Sammy, meanwhile, ran in mad circles in the yard, barking exuberantly at the rain.
“Damn fool dog,” Teague said, with the first real smile Joanna had seen on his face in weeks.
He took the bags from her and shunted her inside.
“There's kibble in the backseat,” she said, despairing of her tailored gray pantsuit, now drenched.
“I'll get it in a minute,” Teague said, without his usual curtness, heading for the kitchen. “Jeez, Jo, the shopping could have waited—”
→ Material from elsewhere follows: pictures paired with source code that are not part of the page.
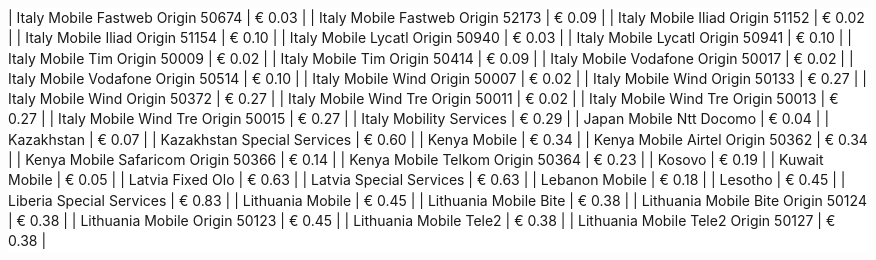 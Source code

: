 | Italy Mobile Fastweb Origin 50674 | € 0.03 |
| Italy Mobile Fastweb Origin 52173 | € 0.09 |
| Italy Mobile Iliad Origin 51152 | € 0.02 |
| Italy Mobile Iliad Origin 51154 | € 0.10 |
| Italy Mobile Lycatl Origin 50940 | € 0.03 |
| Italy Mobile Lycatl Origin 50941 | € 0.10 |
| Italy Mobile Tim Origin 50009 | € 0.02 |
| Italy Mobile Tim Origin 50414 | € 0.09 |
| Italy Mobile Vodafone Origin 50017 | € 0.02 |
| Italy Mobile Vodafone Origin 50514 | € 0.10 |
| Italy Mobile Wind Origin 50007 | € 0.02 |
| Italy Mobile Wind Origin 50133 | € 0.27 |
| Italy Mobile Wind Origin 50372 | € 0.27 |
| Italy Mobile Wind Tre Origin 50011 | € 0.02 |
| Italy Mobile Wind Tre Origin 50013 | € 0.27 |
| Italy Mobile Wind Tre Origin 50015 | € 0.27 |
| Italy Mobility Services | € 0.29 |
| Japan Mobile Ntt Docomo | € 0.04 |
| Kazakhstan | € 0.07 |
| Kazakhstan Special Services | € 0.60 |
| Kenya Mobile | € 0.34 |
| Kenya Mobile Airtel Origin 50362 | € 0.34 |
| Kenya Mobile Safaricom Origin 50366 | € 0.14 |
| Kenya Mobile Telkom Origin 50364 | € 0.23 |
| Kosovo | € 0.19 |
| Kuwait Mobile | € 0.05 |
| Latvia Fixed Olo | € 0.63 |
| Latvia Special Services | € 0.63 |
| Lebanon Mobile | € 0.18 |
| Lesotho | € 0.45 |
| Liberia Special Services | € 0.83 |
| Lithuania Mobile | € 0.45 |
| Lithuania Mobile Bite | € 0.38 |
| Lithuania Mobile Bite Origin 50124 | € 0.38 |
| Lithuania Mobile Origin 50123 | € 0.45 |
| Lithuania Mobile Tele2 | € 0.38 |
| Lithuania Mobile Tele2 Origin 50127 | € 0.38 | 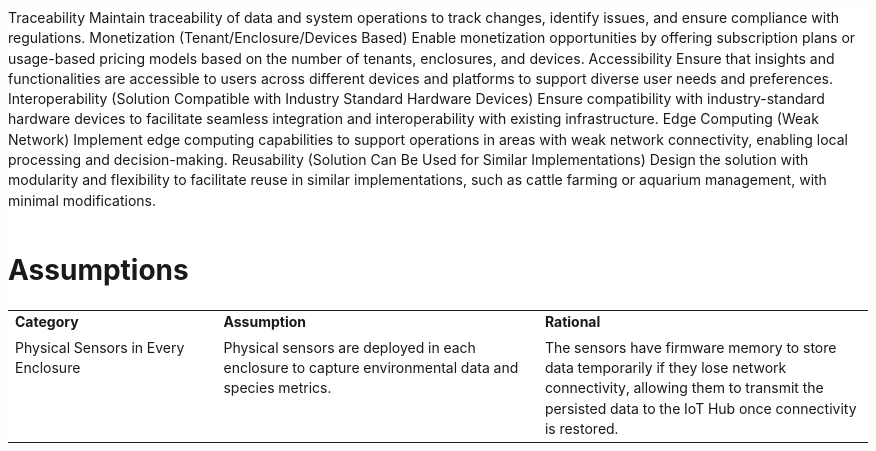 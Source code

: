 </tr>
<tr class="odd">
<td>Traceability</td>
<td>Maintain traceability of data and system operations to track
changes, identify issues, and ensure compliance with regulations.</td>
</tr>
<tr class="even">
<td>Monetization (Tenant/Enclosure/Devices Based)</td>
<td>Enable monetization opportunities by offering subscription plans or
usage-based pricing models based on the number of tenants, enclosures,
and devices.</td>
</tr>
<tr class="odd">
<td>Accessibility</td>
<td>Ensure that insights and functionalities are accessible to users
across different devices and platforms to support diverse user needs and
preferences.</td>
</tr>
<tr class="even">
<td>Interoperability (Solution Compatible with Industry Standard
Hardware Devices)</td>
<td>Ensure compatibility with industry-standard hardware devices to
facilitate seamless integration and interoperability with existing
infrastructure.</td>
</tr>
<tr class="odd">
<td>Edge Computing (Weak Network)</td>
<td>Implement edge computing capabilities to support operations in areas
with weak network connectivity, enabling local processing and
decision-making.</td>
</tr>
<tr class="even">
<td>Reusability (Solution Can Be Used for Similar Implementations)</td>
<td>Design the solution with modularity and flexibility to facilitate
reuse in similar implementations, such as cattle farming or aquarium
management, with minimal modifications.</td>
</tr>
</tbody>
</table>

# Assumptions

<table>
<colgroup>
<col style="width: 24%" />
<col style="width: 37%" />
<col style="width: 38%" />
</colgroup>
<tbody>
<tr class="odd">
<td><strong>Category</strong></td>
<td><strong>Assumption</strong></td>
<td><strong>Rational</strong></td>
</tr>
<tr class="even">
<td>Physical Sensors in Every Enclosure</td>
<td>Physical sensors are deployed in each enclosure to capture
environmental data and species metrics.</td>
<td>The sensors have firmware memory to store data temporarily if they
lose network connectivity, allowing them to transmit the persisted data
to the IoT Hub once connectivity is restored.</td>
</tr>
<tr class="odd"> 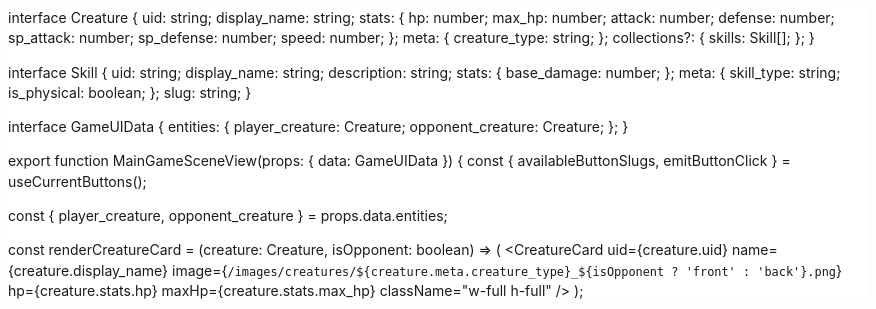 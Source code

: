 interface Creature {
  uid: string;
  display_name: string;
  stats: {
    hp: number;
    max_hp: number;
    attack: number;
    defense: number;
    sp_attack: number;
    sp_defense: number;
    speed: number;
  };
  meta: {
    creature_type: string;
  };
  collections?: {
    skills: Skill[];
  };
}

interface Skill {
  uid: string;
  display_name: string;
  description: string;
  stats: {
    base_damage: number;
  };
  meta: {
    skill_type: string;
    is_physical: boolean;
  };
  slug: string;
}

interface GameUIData {
  entities: {
    player_creature: Creature;
    opponent_creature: Creature;
  };
}

export function MainGameSceneView(props: { data: GameUIData }) {
  const {
    availableButtonSlugs,
    emitButtonClick
  } = useCurrentButtons();

  const { player_creature, opponent_creature } = props.data.entities;

  const renderCreatureCard = (creature: Creature, isOpponent: boolean) => (
    <CreatureCard
      uid={creature.uid}
      name={creature.display_name}
      image={`/images/creatures/${creature.meta.creature_type}_${isOpponent ? 'front' : 'back'}.png`}
      hp={creature.stats.hp}
      maxHp={creature.stats.max_hp}
      className="w-full h-full"
    />
  );
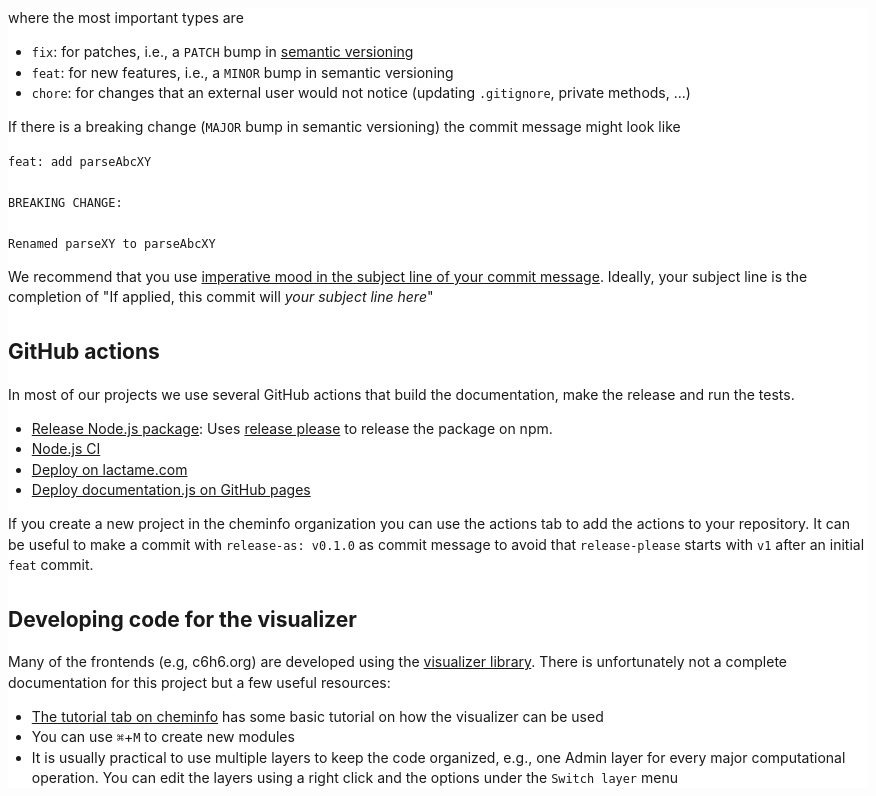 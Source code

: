where the most important types are

- `fix`: for patches, i.e., a `PATCH` bump in [semantic versioning](https://semver.org/)
- `feat`: for new features, i.e., a `MINOR` bump in semantic versioning
- `chore`: for changes that an external user would not notice (updating `.gitignore`, private methods, ...)

If there is a breaking change (`MAJOR` bump in semantic versioning) the commit message might look like

```
feat: add parseAbcXY

BREAKING CHANGE:

Renamed parseXY to parseAbcXY
```

We recommend that you use [imperative mood in the subject line of your commit message](https://chris.beams.io/posts/git-commit/). Ideally, your subject line is the completion of "If applied, this commit will _your subject line here_"

## GitHub actions

In most of our projects we use several GitHub actions that build the documentation, make the release and run the tests.

- [Release Node.js package](https://github.com/cheminfo/.github/blob/master/workflow-templates/release.yml): Uses [release please](https://github.com/google-github-actions/release-please-action) to release the package on npm.
- [Node.js CI](https://github.com/cheminfo/.github/blob/master/workflow-templates/nodejs.yml)
- [Deploy on lactame.com](https://github.com/cheminfo/.github/blob/master/workflow-templates/lactame.yml)
- [Deploy documentation.js on GitHub pages](https://github.com/cheminfo/.github/blob/master/workflow-templates/documentationjs.yml)

If you create a new project in the cheminfo organization you can use the actions tab to add the actions to your repository. It can be useful to make a commit with `release-as: v0.1.0` as commit message to avoid that `release-please` starts with `v1` after an initial `feat` commit.

## Developing code for the visualizer

Many of the frontends (e.g, c6h6.org) are developed using the [visualizer library](https://github.com/NPellet/visualizer). There is unfortunately not a complete documentation for this project but a few useful resources:

- [The tutorial tab on cheminfo](http://www.cheminfo.org/#) has some basic tutorial on how the visualizer can be used
- You can use `⌘`+`M` to create new modules
- It is usually practical to use multiple layers to keep the code organized, e.g., one Admin layer for every major computational operation. You can edit the layers using a right click and the options under the `Switch layer` menu
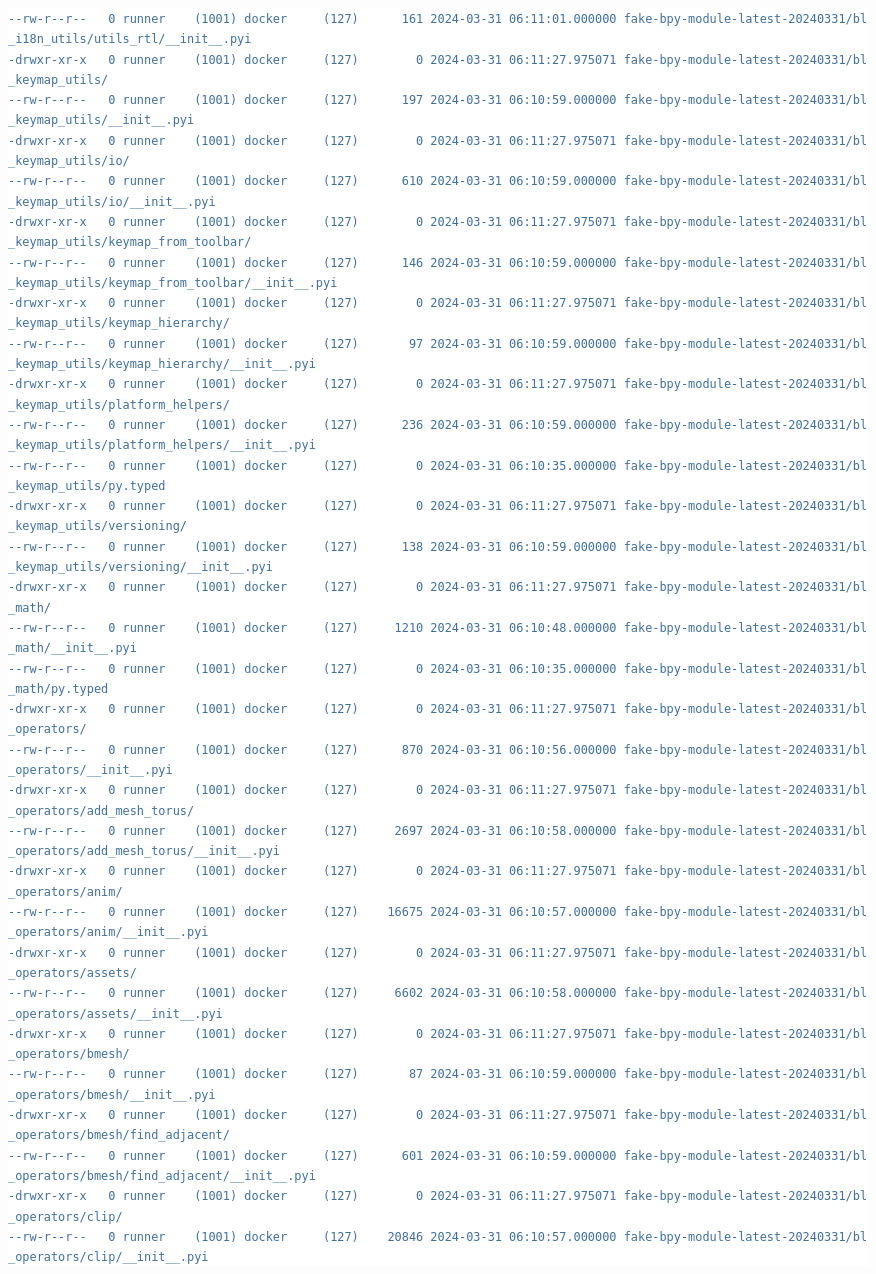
 ```diff
--rw-r--r--   0 runner    (1001) docker     (127)      161 2024-03-31 06:11:01.000000 fake-bpy-module-latest-20240331/bl_i18n_utils/utils_rtl/__init__.pyi
-drwxr-xr-x   0 runner    (1001) docker     (127)        0 2024-03-31 06:11:27.975071 fake-bpy-module-latest-20240331/bl_keymap_utils/
--rw-r--r--   0 runner    (1001) docker     (127)      197 2024-03-31 06:10:59.000000 fake-bpy-module-latest-20240331/bl_keymap_utils/__init__.pyi
-drwxr-xr-x   0 runner    (1001) docker     (127)        0 2024-03-31 06:11:27.975071 fake-bpy-module-latest-20240331/bl_keymap_utils/io/
--rw-r--r--   0 runner    (1001) docker     (127)      610 2024-03-31 06:10:59.000000 fake-bpy-module-latest-20240331/bl_keymap_utils/io/__init__.pyi
-drwxr-xr-x   0 runner    (1001) docker     (127)        0 2024-03-31 06:11:27.975071 fake-bpy-module-latest-20240331/bl_keymap_utils/keymap_from_toolbar/
--rw-r--r--   0 runner    (1001) docker     (127)      146 2024-03-31 06:10:59.000000 fake-bpy-module-latest-20240331/bl_keymap_utils/keymap_from_toolbar/__init__.pyi
-drwxr-xr-x   0 runner    (1001) docker     (127)        0 2024-03-31 06:11:27.975071 fake-bpy-module-latest-20240331/bl_keymap_utils/keymap_hierarchy/
--rw-r--r--   0 runner    (1001) docker     (127)       97 2024-03-31 06:10:59.000000 fake-bpy-module-latest-20240331/bl_keymap_utils/keymap_hierarchy/__init__.pyi
-drwxr-xr-x   0 runner    (1001) docker     (127)        0 2024-03-31 06:11:27.975071 fake-bpy-module-latest-20240331/bl_keymap_utils/platform_helpers/
--rw-r--r--   0 runner    (1001) docker     (127)      236 2024-03-31 06:10:59.000000 fake-bpy-module-latest-20240331/bl_keymap_utils/platform_helpers/__init__.pyi
--rw-r--r--   0 runner    (1001) docker     (127)        0 2024-03-31 06:10:35.000000 fake-bpy-module-latest-20240331/bl_keymap_utils/py.typed
-drwxr-xr-x   0 runner    (1001) docker     (127)        0 2024-03-31 06:11:27.975071 fake-bpy-module-latest-20240331/bl_keymap_utils/versioning/
--rw-r--r--   0 runner    (1001) docker     (127)      138 2024-03-31 06:10:59.000000 fake-bpy-module-latest-20240331/bl_keymap_utils/versioning/__init__.pyi
-drwxr-xr-x   0 runner    (1001) docker     (127)        0 2024-03-31 06:11:27.975071 fake-bpy-module-latest-20240331/bl_math/
--rw-r--r--   0 runner    (1001) docker     (127)     1210 2024-03-31 06:10:48.000000 fake-bpy-module-latest-20240331/bl_math/__init__.pyi
--rw-r--r--   0 runner    (1001) docker     (127)        0 2024-03-31 06:10:35.000000 fake-bpy-module-latest-20240331/bl_math/py.typed
-drwxr-xr-x   0 runner    (1001) docker     (127)        0 2024-03-31 06:11:27.975071 fake-bpy-module-latest-20240331/bl_operators/
--rw-r--r--   0 runner    (1001) docker     (127)      870 2024-03-31 06:10:56.000000 fake-bpy-module-latest-20240331/bl_operators/__init__.pyi
-drwxr-xr-x   0 runner    (1001) docker     (127)        0 2024-03-31 06:11:27.975071 fake-bpy-module-latest-20240331/bl_operators/add_mesh_torus/
--rw-r--r--   0 runner    (1001) docker     (127)     2697 2024-03-31 06:10:58.000000 fake-bpy-module-latest-20240331/bl_operators/add_mesh_torus/__init__.pyi
-drwxr-xr-x   0 runner    (1001) docker     (127)        0 2024-03-31 06:11:27.975071 fake-bpy-module-latest-20240331/bl_operators/anim/
--rw-r--r--   0 runner    (1001) docker     (127)    16675 2024-03-31 06:10:57.000000 fake-bpy-module-latest-20240331/bl_operators/anim/__init__.pyi
-drwxr-xr-x   0 runner    (1001) docker     (127)        0 2024-03-31 06:11:27.975071 fake-bpy-module-latest-20240331/bl_operators/assets/
--rw-r--r--   0 runner    (1001) docker     (127)     6602 2024-03-31 06:10:58.000000 fake-bpy-module-latest-20240331/bl_operators/assets/__init__.pyi
-drwxr-xr-x   0 runner    (1001) docker     (127)        0 2024-03-31 06:11:27.975071 fake-bpy-module-latest-20240331/bl_operators/bmesh/
--rw-r--r--   0 runner    (1001) docker     (127)       87 2024-03-31 06:10:59.000000 fake-bpy-module-latest-20240331/bl_operators/bmesh/__init__.pyi
-drwxr-xr-x   0 runner    (1001) docker     (127)        0 2024-03-31 06:11:27.975071 fake-bpy-module-latest-20240331/bl_operators/bmesh/find_adjacent/
--rw-r--r--   0 runner    (1001) docker     (127)      601 2024-03-31 06:10:59.000000 fake-bpy-module-latest-20240331/bl_operators/bmesh/find_adjacent/__init__.pyi
-drwxr-xr-x   0 runner    (1001) docker     (127)        0 2024-03-31 06:11:27.975071 fake-bpy-module-latest-20240331/bl_operators/clip/
--rw-r--r--   0 runner    (1001) docker     (127)    20846 2024-03-31 06:10:57.000000 fake-bpy-module-latest-20240331/bl_operators/clip/__init__.pyi
```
Sammy dashed back inside, soaked, and stood beside Joanna to shake himself vigorously. Teague used to joke—back when he still had a sense of humor—that the dog must be part water spaniel, the way he loved getting wet. Throw a piece of driftwood into the sound, and he'd swim halfway to Seattle to retrieve it.
Joanna laughed, forced the door shut against a rising wind, and peeled off her jacket, hanging it gingerly on a hook on the antique coat tree next to the door.
What the well-dressed woman wears to a civilized divorce,
she thought.
And then she didn't feel like laughing anymore.
Teague was back from the kitchen. “Dry off,” he ordered. “I'll get the dog food.”
Joanna kicked off her sodden shoes and wandered into the living room, with its pegged plank floors, and stood in front of the natural rock fireplace, where a lively blaze crackled. Sammy followed, shook himself again, and curled up on the hooked rug at her feet.
She heard Teague come in and slam the door behind him.
Hair dripping, he lugged the twenty-five-pound bag of kibble past her, retracing the route to the kitchen.
“Twenty-five
pounds,
Joanna?” he asked. “We're spending the weekend, not burrowing in for the winter!”
“I might stay,” she heard herself say. “Start that novel I've been wanting to write.”
The dog-food bag thunked to the kitchen floor, and Teague appeared in the doorway. For the first time, Joanna noticed that he'd exchanged his suit for jeans and a plaid flannel shirt. In those clothes, with his hair damp and curling around his ears, he looked younger, more like the Teague Darby she'd known and loved.
“We agreed to sell the cottage,” he reminded her.
“No,” Joanna said mildly, “we
didn't
agree. You said we should sell it and split the proceeds, and I said I wasn't so sure. I think Sammy and I could be very happy here.” She looked down at the dog. His fur was curling, too, just like Teague's hair, and he seemed so pathetically happy to be home.
“Not that again,” Teague said.
“You travel a lot,” Joanna pointed out. “He'd be with me most of the time anyway.”
Some of the tension in Teague's shoulders eased. “Maybe
I'd
like to live here,” he said. “I could build my boat.”
“You'll never build that boat,” Joanna said.
“You'll never write a novel,” Teague retorted, “so I guess we're even.”
Sammy made a soft, mournful sound.
“Let's not argue,” Joanna said. “We ought to be able to be civil to each other for a weekend.”
“Civil,” Teague replied. “We ought to be able to manage that. We've been ‘civil' for months—when we've spoken at all.”
Joanna felt cold, even though she was standing close to a blazing fire. She turned her head so Teague wouldn't see the tears that sprang to her eyes.
“Change your clothes, Joanna,” Teague said after a long time, and much more gently. “You'll catch your death if you don't.”
She nodded without looking at him and scurried into their bedroom.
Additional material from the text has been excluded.